Gilbert, who has authored many books, is normally
unafraid to wade into troubled waters but there is nothing
controversial about his account of the Somme. His intention is to
investigate, not the battle as a whole, but rather an aspect of it.
He does not dwell on the happenings at British Army Headquarters,
the part played by politicians during the various phases of the
campaign and why it was allowed to continue in spite of the
staggering losses. These topics have been amply covered in the past,
most recently by Prior and Wilson in their superb monograph, The
Somme.[1]
Nor does Gilbert involve himself in the ongoing dispute among
military historians about the generalship of Haig and his principal
subordinates, and whether the battle seriously degraded the German
army or was the ultimate symbol of folly and futility. Instead he
tells the story of the Somme through the eyes of hundreds
participants who fought face to face with the enemy. As these men
wrote down their observations or feelings, they had no way of
knowing the outcome or whether they would live through the battle.
Indeed, many of those quoted in the book did not survive. Gilbert
has gone to great lengths to give the names of the cemeteries in
which many lie or, if they could not be identified, the monument on
which their names are listed. A number of first-rate maps show the
location of the cemeteries.
Gilbert is an excellent writer, a clear thinker,
and a bear for research. His selection of contemporary accounts,
mostly British but a few German as well, cover many facets of the
experience of battle—such as the daily life of front-line soldiers
when not in action; infantrymen witnessing the wholesale slaughter
of their friends; the execution of soldiers for supposed acts of
cowardice; and airmen engaged in dogfights or dropping bombs on
enemy targets. Interwoven with diary entries and letters are a
number of photographs and a series of outstanding maps depicting the
fighting over the course of the campaign. No other account of the
battle, not even Malcolm Brown’s,[2]
has conveyed the distant painful events with such intimacy.

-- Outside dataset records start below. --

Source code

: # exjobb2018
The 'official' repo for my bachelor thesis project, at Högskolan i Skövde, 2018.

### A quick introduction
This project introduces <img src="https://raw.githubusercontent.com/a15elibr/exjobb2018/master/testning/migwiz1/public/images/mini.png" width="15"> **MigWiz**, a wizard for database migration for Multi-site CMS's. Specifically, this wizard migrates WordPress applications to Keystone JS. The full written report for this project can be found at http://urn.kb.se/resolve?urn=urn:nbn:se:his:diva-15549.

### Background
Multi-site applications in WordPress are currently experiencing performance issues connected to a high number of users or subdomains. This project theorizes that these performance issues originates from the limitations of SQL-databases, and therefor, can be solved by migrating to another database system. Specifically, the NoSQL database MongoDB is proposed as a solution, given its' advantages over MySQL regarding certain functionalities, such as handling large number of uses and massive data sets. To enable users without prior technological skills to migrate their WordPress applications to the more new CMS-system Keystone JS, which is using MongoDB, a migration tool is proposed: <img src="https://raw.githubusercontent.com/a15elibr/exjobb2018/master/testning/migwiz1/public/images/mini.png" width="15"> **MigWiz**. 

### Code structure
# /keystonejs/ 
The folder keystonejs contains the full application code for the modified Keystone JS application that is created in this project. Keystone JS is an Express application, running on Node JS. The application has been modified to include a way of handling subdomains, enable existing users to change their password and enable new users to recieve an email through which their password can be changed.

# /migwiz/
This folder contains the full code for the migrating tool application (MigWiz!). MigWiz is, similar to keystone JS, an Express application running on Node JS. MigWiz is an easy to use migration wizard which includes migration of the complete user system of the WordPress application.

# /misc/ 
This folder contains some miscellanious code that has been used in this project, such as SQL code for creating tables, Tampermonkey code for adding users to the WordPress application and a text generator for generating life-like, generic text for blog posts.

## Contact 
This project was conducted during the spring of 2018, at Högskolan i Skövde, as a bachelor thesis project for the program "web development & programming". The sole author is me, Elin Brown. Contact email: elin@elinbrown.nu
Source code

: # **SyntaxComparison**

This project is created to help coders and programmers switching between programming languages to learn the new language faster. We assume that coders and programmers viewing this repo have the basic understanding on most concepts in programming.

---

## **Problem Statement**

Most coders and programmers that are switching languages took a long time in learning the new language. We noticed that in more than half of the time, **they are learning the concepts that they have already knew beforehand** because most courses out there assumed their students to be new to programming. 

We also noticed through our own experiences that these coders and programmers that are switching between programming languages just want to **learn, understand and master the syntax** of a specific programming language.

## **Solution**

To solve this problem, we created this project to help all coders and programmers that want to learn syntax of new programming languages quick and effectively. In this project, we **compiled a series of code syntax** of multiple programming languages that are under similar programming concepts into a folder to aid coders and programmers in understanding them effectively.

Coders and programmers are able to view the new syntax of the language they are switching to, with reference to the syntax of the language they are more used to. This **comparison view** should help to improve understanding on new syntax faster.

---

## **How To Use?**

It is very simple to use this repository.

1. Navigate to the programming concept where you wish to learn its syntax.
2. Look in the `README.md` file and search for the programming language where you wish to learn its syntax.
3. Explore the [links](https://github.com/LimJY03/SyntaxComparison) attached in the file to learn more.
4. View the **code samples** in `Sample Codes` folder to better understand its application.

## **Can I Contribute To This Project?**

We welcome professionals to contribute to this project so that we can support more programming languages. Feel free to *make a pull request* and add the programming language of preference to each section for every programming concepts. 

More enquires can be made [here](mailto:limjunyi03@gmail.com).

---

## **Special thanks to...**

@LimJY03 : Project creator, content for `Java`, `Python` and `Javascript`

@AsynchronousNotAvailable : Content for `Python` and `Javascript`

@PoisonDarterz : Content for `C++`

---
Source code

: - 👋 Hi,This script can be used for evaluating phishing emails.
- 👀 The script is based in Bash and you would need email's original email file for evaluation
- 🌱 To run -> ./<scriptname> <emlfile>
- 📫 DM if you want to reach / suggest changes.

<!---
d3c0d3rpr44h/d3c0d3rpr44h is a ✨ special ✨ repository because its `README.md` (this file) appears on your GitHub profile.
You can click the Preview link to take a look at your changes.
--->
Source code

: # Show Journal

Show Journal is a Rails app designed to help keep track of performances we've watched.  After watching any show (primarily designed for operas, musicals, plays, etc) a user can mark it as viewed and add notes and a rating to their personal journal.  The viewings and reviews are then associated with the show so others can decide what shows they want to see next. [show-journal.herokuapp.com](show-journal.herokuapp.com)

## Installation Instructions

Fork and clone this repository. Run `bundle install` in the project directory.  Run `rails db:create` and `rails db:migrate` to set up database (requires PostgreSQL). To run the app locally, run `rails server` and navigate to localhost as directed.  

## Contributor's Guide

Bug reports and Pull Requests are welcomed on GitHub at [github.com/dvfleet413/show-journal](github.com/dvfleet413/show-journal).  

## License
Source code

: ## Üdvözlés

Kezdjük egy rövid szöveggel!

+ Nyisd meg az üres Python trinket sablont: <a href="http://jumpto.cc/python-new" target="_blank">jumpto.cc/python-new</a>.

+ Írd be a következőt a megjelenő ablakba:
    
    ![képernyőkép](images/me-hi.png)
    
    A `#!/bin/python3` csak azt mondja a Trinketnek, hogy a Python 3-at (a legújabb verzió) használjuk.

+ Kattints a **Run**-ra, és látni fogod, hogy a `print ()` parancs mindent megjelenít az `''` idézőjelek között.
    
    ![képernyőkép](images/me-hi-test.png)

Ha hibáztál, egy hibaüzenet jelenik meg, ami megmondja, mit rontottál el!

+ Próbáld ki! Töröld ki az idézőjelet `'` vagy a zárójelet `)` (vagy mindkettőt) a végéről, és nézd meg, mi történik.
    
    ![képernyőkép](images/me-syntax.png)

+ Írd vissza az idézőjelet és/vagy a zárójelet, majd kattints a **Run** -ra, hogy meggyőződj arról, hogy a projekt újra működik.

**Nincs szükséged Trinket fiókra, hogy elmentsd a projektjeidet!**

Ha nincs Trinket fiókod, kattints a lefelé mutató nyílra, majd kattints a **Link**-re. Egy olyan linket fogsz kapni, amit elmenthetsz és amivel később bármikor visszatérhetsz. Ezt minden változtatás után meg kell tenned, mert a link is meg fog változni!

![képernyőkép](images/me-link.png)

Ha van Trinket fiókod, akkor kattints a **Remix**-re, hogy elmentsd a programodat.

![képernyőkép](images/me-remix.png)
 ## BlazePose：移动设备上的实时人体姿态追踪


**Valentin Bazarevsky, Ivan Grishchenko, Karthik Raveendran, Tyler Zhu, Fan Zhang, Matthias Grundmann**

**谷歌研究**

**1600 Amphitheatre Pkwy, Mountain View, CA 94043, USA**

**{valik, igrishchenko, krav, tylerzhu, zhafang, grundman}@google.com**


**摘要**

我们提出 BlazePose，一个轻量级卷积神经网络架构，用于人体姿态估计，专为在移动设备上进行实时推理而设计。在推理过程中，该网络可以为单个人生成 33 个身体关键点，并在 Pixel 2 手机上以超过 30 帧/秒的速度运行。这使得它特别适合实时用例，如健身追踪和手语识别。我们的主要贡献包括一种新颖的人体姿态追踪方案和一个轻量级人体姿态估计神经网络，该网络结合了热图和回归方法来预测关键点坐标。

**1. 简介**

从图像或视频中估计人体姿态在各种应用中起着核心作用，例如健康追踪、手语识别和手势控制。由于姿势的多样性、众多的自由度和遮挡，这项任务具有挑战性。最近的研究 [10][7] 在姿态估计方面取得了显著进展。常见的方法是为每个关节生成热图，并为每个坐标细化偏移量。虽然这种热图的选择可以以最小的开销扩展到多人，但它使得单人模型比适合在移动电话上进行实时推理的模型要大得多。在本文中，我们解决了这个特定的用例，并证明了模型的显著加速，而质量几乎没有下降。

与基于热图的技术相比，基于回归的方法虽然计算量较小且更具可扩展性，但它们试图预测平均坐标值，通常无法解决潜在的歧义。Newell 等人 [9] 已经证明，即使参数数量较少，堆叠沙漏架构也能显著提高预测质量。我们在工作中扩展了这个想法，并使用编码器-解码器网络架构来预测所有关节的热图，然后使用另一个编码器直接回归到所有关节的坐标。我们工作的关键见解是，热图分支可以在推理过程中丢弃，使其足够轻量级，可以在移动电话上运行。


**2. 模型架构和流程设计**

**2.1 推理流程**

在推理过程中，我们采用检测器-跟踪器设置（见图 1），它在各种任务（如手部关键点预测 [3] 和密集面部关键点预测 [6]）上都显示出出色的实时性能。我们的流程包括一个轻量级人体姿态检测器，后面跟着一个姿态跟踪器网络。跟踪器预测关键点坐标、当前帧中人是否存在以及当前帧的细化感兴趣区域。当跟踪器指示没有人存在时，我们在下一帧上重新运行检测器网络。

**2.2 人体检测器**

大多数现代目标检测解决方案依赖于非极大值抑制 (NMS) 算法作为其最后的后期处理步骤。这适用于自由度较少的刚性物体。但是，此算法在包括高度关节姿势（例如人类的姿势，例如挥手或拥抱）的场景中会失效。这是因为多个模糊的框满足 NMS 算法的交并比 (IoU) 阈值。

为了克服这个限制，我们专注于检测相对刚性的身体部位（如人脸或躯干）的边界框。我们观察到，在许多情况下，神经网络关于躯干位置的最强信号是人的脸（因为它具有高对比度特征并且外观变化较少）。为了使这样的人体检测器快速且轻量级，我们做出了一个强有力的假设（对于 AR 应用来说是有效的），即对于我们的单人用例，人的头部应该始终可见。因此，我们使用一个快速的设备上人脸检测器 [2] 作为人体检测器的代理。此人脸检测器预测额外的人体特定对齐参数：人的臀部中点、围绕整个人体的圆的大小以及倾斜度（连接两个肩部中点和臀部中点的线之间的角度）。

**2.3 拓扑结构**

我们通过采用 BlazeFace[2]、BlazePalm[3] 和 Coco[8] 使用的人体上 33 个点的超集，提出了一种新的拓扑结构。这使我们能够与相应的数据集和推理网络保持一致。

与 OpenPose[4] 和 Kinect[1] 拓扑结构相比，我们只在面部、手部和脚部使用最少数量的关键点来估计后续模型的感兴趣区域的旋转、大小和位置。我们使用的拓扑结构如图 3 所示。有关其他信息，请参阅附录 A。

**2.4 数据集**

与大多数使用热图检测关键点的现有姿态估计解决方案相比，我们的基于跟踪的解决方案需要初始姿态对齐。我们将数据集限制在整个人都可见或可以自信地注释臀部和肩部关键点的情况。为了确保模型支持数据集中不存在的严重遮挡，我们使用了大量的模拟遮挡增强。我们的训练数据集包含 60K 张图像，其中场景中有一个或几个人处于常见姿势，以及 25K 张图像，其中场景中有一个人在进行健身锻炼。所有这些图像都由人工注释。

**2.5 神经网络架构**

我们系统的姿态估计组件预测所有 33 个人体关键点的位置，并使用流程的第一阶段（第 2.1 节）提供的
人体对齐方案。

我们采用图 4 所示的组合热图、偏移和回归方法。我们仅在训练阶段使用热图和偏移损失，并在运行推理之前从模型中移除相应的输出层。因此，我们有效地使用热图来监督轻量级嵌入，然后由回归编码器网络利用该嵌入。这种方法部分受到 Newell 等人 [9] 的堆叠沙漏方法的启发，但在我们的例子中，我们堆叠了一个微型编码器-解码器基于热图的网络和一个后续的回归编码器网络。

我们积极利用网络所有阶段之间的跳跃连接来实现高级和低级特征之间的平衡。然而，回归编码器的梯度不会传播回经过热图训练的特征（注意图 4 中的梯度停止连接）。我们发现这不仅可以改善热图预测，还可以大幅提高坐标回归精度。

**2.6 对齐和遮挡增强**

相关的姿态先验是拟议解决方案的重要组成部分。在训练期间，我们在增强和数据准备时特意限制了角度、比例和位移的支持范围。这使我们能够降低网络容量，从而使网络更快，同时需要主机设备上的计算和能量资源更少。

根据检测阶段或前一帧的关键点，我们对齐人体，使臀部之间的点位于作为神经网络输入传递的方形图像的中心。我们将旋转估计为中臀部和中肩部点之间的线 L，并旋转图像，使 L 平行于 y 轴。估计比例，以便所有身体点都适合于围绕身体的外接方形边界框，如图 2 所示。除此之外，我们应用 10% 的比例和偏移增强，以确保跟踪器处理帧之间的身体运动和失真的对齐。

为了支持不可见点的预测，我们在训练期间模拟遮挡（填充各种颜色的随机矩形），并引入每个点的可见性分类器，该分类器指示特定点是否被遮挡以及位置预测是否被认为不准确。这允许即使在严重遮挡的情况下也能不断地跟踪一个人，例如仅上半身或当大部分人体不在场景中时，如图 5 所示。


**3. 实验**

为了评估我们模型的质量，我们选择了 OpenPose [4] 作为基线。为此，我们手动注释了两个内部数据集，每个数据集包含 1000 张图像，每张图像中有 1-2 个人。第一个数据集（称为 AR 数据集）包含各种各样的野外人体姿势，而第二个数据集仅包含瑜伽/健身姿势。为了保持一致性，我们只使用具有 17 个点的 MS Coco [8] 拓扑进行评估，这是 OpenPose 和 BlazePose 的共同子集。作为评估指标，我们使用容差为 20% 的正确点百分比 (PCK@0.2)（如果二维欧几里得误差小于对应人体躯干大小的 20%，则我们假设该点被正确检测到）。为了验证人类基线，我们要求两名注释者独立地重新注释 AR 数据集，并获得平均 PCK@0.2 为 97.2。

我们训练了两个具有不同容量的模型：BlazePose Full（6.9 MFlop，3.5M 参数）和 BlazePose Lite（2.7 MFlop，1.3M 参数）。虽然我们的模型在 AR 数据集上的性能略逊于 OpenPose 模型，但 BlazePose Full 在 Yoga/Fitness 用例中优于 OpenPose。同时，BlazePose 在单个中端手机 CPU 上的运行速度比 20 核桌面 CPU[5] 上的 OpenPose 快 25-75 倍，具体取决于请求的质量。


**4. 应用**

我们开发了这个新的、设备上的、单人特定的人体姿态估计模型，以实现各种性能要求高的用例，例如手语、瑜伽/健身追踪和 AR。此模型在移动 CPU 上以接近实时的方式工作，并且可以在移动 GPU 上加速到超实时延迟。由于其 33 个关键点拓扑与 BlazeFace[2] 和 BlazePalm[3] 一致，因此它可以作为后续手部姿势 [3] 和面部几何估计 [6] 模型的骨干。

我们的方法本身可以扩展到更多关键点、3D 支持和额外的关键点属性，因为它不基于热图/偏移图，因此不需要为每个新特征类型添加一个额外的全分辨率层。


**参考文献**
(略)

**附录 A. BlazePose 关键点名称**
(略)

The book, however, is not without flaws. There
are at least two factual errors. Gilbert identifies Donald Hankey, a
second lieutenant in the 1st battalion, Royal Warwickshire who was
killed leading his platoon, as the son of Sir Maurice Hankey, then
secretary of the War Committee (216). In fact, Donald Hankey was the
brother of Sir Maurice. Then too Gilbert indicates that the Somme
“prevented the Germans from transferring troops to where they were
badly needed on the Russian and Rumanian fronts” (257). As it
happened, the Germans reinforced the Russian front by sending nine
divisions from the west in July and August, plus five more between
August and October to deal with the Rumanians. But my main criticism
is with the structure of the book. At the outset Gilbert neglects to
lay out the battle plan in detail and the role of each local
commander. As a result, the general reader has no idea of the
connection between the individual actions and how their objectives
fit into the larger picture. Moreover, Gilbert frequently provides
brief biographies of the individuals he quotes and, if they happened
to have fallen at the Somme or elsewhere, the location of their
graves. Such information is interesting to the readers and
particularly useful to those who wish to pay their respects at the
gravesides, but it also interrupts the flow of the narrative. A more
appropriate place for it would have been an appendix.
For the general reader who wants to know how it
felt for the men who did the fighting, Gilbert’s book is the single
best account yet written. Still, for all its virtues, it falls short
of what I expected of someone of Gilbert’s stature.